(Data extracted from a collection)
_ _ _ _ _ _ _
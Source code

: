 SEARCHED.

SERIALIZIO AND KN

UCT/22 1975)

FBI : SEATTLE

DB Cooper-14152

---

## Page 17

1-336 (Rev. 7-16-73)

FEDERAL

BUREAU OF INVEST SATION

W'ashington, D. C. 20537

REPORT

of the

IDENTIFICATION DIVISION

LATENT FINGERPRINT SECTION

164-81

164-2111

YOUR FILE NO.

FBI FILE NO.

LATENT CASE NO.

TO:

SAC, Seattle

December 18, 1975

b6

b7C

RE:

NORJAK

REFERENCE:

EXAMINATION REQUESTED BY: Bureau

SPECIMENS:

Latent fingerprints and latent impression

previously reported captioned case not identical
_ _ _ _ _ _ _
What the task asks
Please set down again, word for word, only the lines from the start of the entries through the line with "FBI FILE NO.", both ends included.

Completed exercise
Source code

: SEARCHED.

SERIALIZIO AND KN

UCT/22 1975)

FBI : SEATTLE

DB Cooper-14152

---

## Page 17

1-336 (Rev. 7-16-73)

FEDERAL

BUREAU OF INVEST SATION

W'ashington, D. C. 20537

REPORT

of the

IDENTIFICATION DIVISION

LATENT FINGERPRINT SECTION

164-81

164-2111

YOUR FILE NO.

FBI FILE NO.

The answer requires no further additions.